Frigid weather makes outdoor painting pretty frustrating, but Hillie Shirley bundled up and kept on working this week, focused on bringing a new mural to life in the center of downtown Gladewater.
“He’s doing a fantastic job,” City Manager Charlie Smith praised. “It blows my mind with how he does it.”
The most recent canvas for the veteran muralist, airbrush afficionado and tattoo artist is the community’s freshly-painted public restroom. The work in progress evokes a mid-century postcard with ‘Greetings from Gladewater’ and embedded artwork celebrating the different facets of the community.

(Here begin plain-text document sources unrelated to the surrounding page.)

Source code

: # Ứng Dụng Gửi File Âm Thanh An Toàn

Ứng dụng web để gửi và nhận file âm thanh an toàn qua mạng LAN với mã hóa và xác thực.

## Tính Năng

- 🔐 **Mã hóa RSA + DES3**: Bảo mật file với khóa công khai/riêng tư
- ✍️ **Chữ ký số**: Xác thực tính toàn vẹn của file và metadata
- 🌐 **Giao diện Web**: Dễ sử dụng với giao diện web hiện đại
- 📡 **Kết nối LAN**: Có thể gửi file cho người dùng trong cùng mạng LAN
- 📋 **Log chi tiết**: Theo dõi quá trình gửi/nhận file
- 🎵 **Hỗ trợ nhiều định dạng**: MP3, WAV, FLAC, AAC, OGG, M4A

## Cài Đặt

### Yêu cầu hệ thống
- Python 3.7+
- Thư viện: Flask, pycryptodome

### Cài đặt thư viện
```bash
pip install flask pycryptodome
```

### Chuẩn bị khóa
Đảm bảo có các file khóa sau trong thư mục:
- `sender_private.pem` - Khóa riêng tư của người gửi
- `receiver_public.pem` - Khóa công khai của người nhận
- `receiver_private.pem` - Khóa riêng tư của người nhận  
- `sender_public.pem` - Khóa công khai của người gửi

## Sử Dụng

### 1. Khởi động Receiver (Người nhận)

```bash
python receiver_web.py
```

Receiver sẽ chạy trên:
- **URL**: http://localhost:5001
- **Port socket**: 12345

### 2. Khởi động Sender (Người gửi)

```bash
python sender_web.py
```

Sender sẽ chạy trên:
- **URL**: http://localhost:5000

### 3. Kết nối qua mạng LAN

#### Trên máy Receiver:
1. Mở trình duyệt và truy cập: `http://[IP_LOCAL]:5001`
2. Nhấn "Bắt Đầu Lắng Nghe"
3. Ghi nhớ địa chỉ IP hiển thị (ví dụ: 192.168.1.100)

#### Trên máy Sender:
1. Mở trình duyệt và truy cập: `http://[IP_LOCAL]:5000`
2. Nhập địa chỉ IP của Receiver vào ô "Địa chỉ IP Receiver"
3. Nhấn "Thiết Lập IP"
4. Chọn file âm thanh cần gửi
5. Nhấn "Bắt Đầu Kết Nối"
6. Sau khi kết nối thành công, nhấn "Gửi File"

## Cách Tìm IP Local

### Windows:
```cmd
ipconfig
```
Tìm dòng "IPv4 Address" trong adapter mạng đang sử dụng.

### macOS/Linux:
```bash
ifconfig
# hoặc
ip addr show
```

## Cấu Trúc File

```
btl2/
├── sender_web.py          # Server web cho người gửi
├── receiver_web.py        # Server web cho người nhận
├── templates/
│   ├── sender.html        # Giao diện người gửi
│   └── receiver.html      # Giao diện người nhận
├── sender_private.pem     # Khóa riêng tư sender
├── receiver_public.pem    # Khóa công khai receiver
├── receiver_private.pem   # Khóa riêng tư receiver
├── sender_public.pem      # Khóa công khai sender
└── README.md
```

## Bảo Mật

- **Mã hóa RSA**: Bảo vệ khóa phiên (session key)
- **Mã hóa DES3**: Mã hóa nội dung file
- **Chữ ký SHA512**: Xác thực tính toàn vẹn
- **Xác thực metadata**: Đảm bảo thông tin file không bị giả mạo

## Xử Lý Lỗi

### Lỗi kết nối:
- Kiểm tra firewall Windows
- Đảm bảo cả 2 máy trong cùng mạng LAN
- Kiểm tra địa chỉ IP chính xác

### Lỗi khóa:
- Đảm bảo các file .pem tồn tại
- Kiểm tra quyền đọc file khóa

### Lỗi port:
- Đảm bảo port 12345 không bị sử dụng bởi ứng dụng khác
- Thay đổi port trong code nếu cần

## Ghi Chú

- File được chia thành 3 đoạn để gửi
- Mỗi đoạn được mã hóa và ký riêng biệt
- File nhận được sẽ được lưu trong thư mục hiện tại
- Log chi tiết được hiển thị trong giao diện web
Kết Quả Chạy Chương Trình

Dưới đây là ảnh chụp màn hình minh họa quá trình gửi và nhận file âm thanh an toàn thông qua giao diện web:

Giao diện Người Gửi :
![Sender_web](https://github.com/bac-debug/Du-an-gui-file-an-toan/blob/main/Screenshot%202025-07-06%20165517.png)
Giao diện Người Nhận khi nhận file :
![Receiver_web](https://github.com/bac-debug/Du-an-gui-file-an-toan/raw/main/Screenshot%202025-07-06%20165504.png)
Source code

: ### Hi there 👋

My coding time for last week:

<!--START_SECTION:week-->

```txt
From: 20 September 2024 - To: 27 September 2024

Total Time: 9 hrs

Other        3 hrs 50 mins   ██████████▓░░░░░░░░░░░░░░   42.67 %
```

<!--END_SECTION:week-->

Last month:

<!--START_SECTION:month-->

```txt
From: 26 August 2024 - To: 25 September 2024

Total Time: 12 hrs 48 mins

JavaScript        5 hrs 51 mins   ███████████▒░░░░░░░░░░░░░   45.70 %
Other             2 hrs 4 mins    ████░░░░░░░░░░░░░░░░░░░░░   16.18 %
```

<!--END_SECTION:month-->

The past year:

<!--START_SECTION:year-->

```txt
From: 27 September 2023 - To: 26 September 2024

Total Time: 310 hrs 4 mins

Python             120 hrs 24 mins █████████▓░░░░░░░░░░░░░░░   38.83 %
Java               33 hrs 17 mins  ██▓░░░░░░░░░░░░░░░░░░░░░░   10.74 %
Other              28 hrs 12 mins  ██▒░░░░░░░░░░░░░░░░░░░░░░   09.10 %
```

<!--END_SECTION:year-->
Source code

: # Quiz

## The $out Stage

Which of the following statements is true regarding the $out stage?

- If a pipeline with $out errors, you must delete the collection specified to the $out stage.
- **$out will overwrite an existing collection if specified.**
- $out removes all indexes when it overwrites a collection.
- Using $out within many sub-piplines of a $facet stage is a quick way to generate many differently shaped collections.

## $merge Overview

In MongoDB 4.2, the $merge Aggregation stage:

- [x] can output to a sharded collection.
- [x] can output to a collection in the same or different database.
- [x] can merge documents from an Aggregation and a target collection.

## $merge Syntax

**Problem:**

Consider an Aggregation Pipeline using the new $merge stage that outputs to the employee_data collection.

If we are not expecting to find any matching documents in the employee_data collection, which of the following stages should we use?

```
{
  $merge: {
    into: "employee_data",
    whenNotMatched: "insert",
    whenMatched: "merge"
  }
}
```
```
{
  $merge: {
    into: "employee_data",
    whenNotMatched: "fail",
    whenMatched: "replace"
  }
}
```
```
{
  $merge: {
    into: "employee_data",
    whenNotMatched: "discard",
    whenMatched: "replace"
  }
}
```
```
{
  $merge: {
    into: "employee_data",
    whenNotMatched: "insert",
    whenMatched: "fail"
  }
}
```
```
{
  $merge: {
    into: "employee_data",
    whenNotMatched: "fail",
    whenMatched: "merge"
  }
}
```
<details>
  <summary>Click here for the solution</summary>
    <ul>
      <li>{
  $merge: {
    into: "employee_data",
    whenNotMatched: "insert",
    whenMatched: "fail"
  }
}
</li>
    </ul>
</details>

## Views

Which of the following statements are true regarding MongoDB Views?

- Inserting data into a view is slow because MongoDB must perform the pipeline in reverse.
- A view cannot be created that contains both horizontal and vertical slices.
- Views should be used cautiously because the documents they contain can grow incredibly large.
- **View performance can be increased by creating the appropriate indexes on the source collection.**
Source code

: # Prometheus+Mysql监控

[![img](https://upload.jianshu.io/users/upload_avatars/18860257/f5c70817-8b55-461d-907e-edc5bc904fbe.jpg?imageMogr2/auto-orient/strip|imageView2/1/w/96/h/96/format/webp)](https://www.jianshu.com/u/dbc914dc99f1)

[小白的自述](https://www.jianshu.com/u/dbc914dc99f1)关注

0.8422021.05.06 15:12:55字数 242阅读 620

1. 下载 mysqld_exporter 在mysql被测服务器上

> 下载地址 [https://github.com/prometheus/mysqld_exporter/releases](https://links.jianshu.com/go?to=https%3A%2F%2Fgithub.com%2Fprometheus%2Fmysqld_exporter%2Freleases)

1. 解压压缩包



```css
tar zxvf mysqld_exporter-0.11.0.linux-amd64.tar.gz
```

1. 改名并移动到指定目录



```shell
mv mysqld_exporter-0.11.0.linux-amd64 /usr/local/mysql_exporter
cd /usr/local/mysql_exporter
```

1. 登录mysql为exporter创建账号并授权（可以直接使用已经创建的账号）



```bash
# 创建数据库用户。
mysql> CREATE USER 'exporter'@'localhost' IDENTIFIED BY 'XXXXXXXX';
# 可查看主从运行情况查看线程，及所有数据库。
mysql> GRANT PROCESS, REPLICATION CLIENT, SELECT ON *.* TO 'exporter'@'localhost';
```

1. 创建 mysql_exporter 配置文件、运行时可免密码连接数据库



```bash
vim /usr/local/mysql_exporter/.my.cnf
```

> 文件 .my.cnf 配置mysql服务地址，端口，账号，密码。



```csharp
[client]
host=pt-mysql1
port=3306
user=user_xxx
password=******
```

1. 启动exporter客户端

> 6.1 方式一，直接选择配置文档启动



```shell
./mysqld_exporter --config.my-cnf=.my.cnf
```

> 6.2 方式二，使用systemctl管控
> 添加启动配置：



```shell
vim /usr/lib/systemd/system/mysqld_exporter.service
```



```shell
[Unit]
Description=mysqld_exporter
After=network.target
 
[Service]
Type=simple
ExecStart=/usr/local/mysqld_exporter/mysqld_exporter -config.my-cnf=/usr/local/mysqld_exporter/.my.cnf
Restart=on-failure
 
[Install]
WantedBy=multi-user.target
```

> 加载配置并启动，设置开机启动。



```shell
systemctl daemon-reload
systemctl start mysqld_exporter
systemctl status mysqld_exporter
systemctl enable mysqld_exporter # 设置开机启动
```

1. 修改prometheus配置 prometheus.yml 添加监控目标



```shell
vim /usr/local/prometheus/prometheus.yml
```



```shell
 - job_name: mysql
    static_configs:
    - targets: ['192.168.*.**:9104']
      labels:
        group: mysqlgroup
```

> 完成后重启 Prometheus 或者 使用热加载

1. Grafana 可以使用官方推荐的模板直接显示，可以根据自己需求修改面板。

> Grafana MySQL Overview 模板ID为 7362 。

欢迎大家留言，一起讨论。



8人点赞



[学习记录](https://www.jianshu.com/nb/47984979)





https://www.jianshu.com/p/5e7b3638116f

“The mural was really Brandy’s idea,” Smith said, crediting Mayor Flanagan with capitalizing on the white-washed northern side of the railroad-adjacent building. “She showed me some other cities and the murals they have. We thought, man, that would be a fantastic theme for Gladewater.”
Shirley’s worked on 50-plus murals, most of them in Texas, including multiple projects around Gladewater. Seasonal window art is another specialty, and there are plenty of other large pieces on display at his tattoo storefront, Hillie’s Artwork at 110 S. Main.
It was a mural that actually got him into the tattoo business back in 2009 – another tattoo artist saw his large-scale work and invited Shirley to apprentice.
Murals bring a specific set of challenges, and each comes with its own hurdles for the commercial artist, reachable at 903-780-9343 or via Facebook.com/hillies.artwork
“For one, you have to know what you’re doing,” Shirley says, and almost 17 years of experience helps. Likewise, “It’s based on my willingness and my mindset. You have to have that positive mindset, solution-oriented.”
The artist is grateful today that in learning to use an airbrush, he was taught to avoid stencils.
“I learned by messing up really a lot,” he quips.
Kicking off the local project around the New Year, it’s been slowed by the weather.
“I should’ve been done by now, and I’m not even halfway done,” Shirley lamented. “Everything is going against me right now. The weather’s the main problem. My airbrushes, I can’t get them to work in this – it takes me three or four times longer to use them.”
He’s pressed a hair dryer into service, using it to heat up an airbrush, getting about a minute of work out of each pass.
Not that those difficulties are showing in the realized artwork, though. With Shirley working days and nights, as well, the mural is showing steady progress, inspired by Gladewater’s past and present.
“He just runs with an idea,” Smith praised. “I think it really adds to the city and to our downtown area for sure.”